***** EXCERPTED DATA

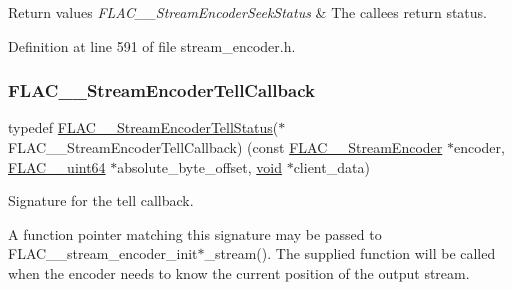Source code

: \begin{DoxyRetVals}{Return values}
{\em F\+L\+A\+C\+\_\+\+\_\+\+Stream\+Encoder\+Seek\+Status} & The callee\textquotesingle{}s return status. \\
\hline
\end{DoxyRetVals}


Definition at line 591 of file stream\+\_\+encoder.\+h.

\mbox{\label{group__flac__stream__encoder_gabefdf2279e1d0347d9f98f46da4e415b}} 
\subsubsection{\texorpdfstring{FLAC\_\_StreamEncoderTellCallback}{FLAC\_\_StreamEncoderTellCallback}}
{\footnotesize\ttfamily typedef \mbox{\hyperlink{group__flac__stream__encoder_gab628f63181250eb977a28bf12b7dd9ff}{F\+L\+A\+C\+\_\+\+\_\+\+Stream\+Encoder\+Tell\+Status}}($\ast$ F\+L\+A\+C\+\_\+\+\_\+\+Stream\+Encoder\+Tell\+Callback) (const \mbox{\hyperlink{struct_f_l_a_c_____stream_encoder}{F\+L\+A\+C\+\_\+\+\_\+\+Stream\+Encoder}} $\ast$encoder, \mbox{\hyperlink{ordinals_8h_aa78c8c70a3eb8a58af7436f278acde8e}{F\+L\+A\+C\+\_\+\+\_\+uint64}} $\ast$absolute\+\_\+byte\+\_\+offset, \mbox{\hyperlink{_s_d_l__opengles2__gl2ext_8h_ae5d8fa23ad07c48bb609509eae494c95}{void}} $\ast$client\+\_\+data)}

Signature for the tell callback.

A function pointer matching this signature may be passed to F\+L\+A\+C\+\_\+\+\_\+stream\+\_\+encoder\+\_\+init$\ast$\+\_\+stream(). The supplied function will be called when the encoder needs to know the current position of the output stream.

**********

> [YOUR OBJECTIVE]:
What is needed is one number: how many lines of the records above contain the word "DoxyRetVals".

> [WRITTEN ANSWER]:
2